Cabo Ligado Semanal: Resumo da Situação de 17-23 de Abril de 2023

Os insurgentes voltaram à sua estratégia de 'corações e mentes' na semana passada após o ataque a Miangalewa a 15 de Abril, mas a aparente falta de resposta a estes movimentos está a contribuir para uma crescente desconfiança em relação às autoridades do Estado, sobretudo nas zonas costeiras do distrito de Macomia.
27 Abril, 2023

Os insurgentes voltaram à sua estratégia de 'corações e mentes' na semana passada após o ataque a Miangalewa a 15 de Abril, mas a aparente falta de resposta a estes movimentos está a contribuir para uma crescente desconfiança em relação às autoridades do Estado, sobretudo nas zonas costeiras do distrito de Macomia.

Uma fonte informou que os insurgentes chegaram a pernoitar em algumas aldeias próximas de Quiterajo, distrito de Macomia, e na aldeia de Ntoni, alguns combatentes prepararam iftar para os aldeões durante a semana para quebrar o jejum do Ramadão. Convidar as pessoas para o iftar é uma prática muito utilizada na África Oriental para reforçar as relações entre indivíduos e grupos. As Forças Armadas de Defesa de Moçambique (FADM) estacionadas em Mucojo raramente perseguem os insurgentes, disse a fonte – uma afirmação também relatada pelo Integrity a 24 de Abril.

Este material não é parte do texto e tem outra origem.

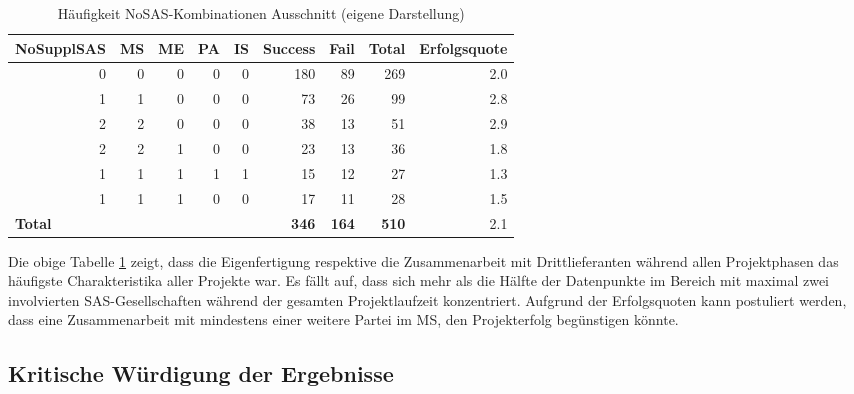 \begin{table}[H]
	\centering
	\caption{Häufigkeit NoSAS-Kombinationen Ausschnitt (eigene Darstellung)}
	\begin{tabular}{lrrrrrrrr}
		\textbf{NoSupplSAS} & \multicolumn{1}{l}{\textbf{MS}} & \multicolumn{1}{l}{\textbf{ME}} & \multicolumn{1}{l}{\textbf{PA}} & \multicolumn{1}{l}{\textbf{IS}} & \multicolumn{1}{l}{\textbf{Success}} & \multicolumn{1}{l}{\textbf{Fail}} & \multicolumn{1}{l}{\textbf{Total}} & \multicolumn{1}{l}{\textbf{Erfolgsquote}} \\ \hline
		\multicolumn{1}{r}{0} & 0     & 0     & 0     & 0     & 180   & 89    & 269 & 2.0 \\
		\multicolumn{1}{r}{1} & 1     & 0     & 0     & 0     & 73    & 26    & 99  & 2.8 \\
		\multicolumn{1}{r}{2} & 2     & 0     & 0     & 0     & 38    & 13    & 51  & 2.9 \\
		\multicolumn{1}{r}{2} & 2     & 1     & 0     & 0     & 23    & 13    & 36  & 1.8 \\
		\multicolumn{1}{r}{1} & 1     & 1     & 1     & 1     & 15    & 12    & 27  & 1.3 \\
		\multicolumn{1}{r}{1} & 1     & 1     & 0     & 0     & 17    & 11    & 28  & 1.5 \\ \hline
		\textbf{Total} &       &       &       &       & \textbf{346} & \textbf{164} & \textbf{510} & 2.1 \\
	\end{tabular}%
	\label{fnosas}%
\end{table}%
Die obige Tabelle \ref{fnosas} zeigt, dass die Eigenfertigung respektive die Zusammenarbeit mit Drittlieferanten während allen Projektphasen das häufigste Charakteristika aller Projekte war. Es fällt auf, dass sich mehr als die Hälfte der Datenpunkte im Bereich mit maximal zwei involvierten SAS-Gesellschaften während der gesamten Projektlaufzeit konzentriert. Aufgrund der Erfolgsquoten kann postuliert werden, dass eine Zusammenarbeit mit mindestens einer weitere Partei im MS, den Projekterfolg begünstigen könnte.
\newpage
\subsection{Kritische Würdigung der Ergebnisse}
\newpage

Um grupo de cinco insurgentes apareceu em Nazimoja, cerca de 15 quilómetros a sul de Mocímboa da Praia, a 19 de Abril para comprar alimentos e distribuir dinheiro entre alguns dos locais, cerca de 250 Meticais (cerca de 4 dólares americanos) por pessoa, disse outra fonte ao Cabo Ligado. No dia seguinte, cerca de 30 insurgentes chegaram a Pangane, em Macomia, confraternizaram com os pescadores durante várias horas, e compraram alimentos para as celebrações do Eid al-Fitr, segundo o serviço noticioso online Carta de Moçambique.

Enquanto as pessoas em locais como Mucojo lamentam a falta de resposta das forças de segurança quando os insurgentes aparecem, aqueles que esperam para regressar ficam desanimados com a falta de ação. O administrador do distrito de Macomia, Tomás Badae, reuniu-se com deslocados no bairro de Nanga, na vila de Macomia, na semana passada, de acordo com a mesma publicação da Carta. Eles teriam pedido a ele que fizesse mais para garantir a segurança. Em resposta, ele disse-lhes para pedirem aos insurgentes que se rendessem quando aparecessem. A publicação da Carta indica que os insurgentes provavelmente têm relações com as comunidades da área, nomeando dois líderes activos da área como Muamudo Saha, ativo em torno de Mucojo, e Mussa Daniel, activo em Quiterajo.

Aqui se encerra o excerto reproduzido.